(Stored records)
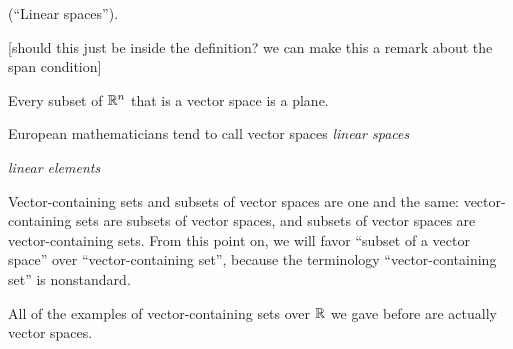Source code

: \begin{theorem}
    (``Linear spaces'').
    
    [should this just be inside the definition? we can make this a remark about the span condition]
    
    Every subset of $\mathbb{R}^n$ that is a vector space is a plane.

    European mathematicians tend to call vector spaces \textit{linear spaces}

    \textit{linear elements}
\end{theorem}

\begin{remark}
    Vector-containing sets and subsets of vector spaces are one and the same: vector-containing sets are subsets of vector spaces, and subsets of vector spaces are vector-containing sets. From this point on, we will favor ``subset of a vector space'' over ``vector-containing set'', because the terminology ``vector-containing set'' is nonstandard.
\end{remark}

All of the examples of vector-containing sets over $\mathbb{R}$ we gave before are actually vector spaces.

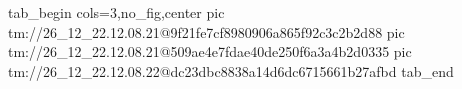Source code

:  
 
 
 
 

\qqSecOrig


\ifcmt
  tab_begin cols=3,no_fig,center
    pic tm://26_12_22.12.08.21@9f21fe7cf8980906a865f92c3c2b2d88
    pic tm://26_12_22.12.08.21@509ae4e7fdae40de250f6a3a4b2d0335
    pic tm://26_12_22.12.08.22@dc23dbc8838a14d6dc6715661b27afbd
  tab_end
\fi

**Work order:**
Using the records above, say how many lines contain the string "remark"; offer no other text.

**Answer section:**
3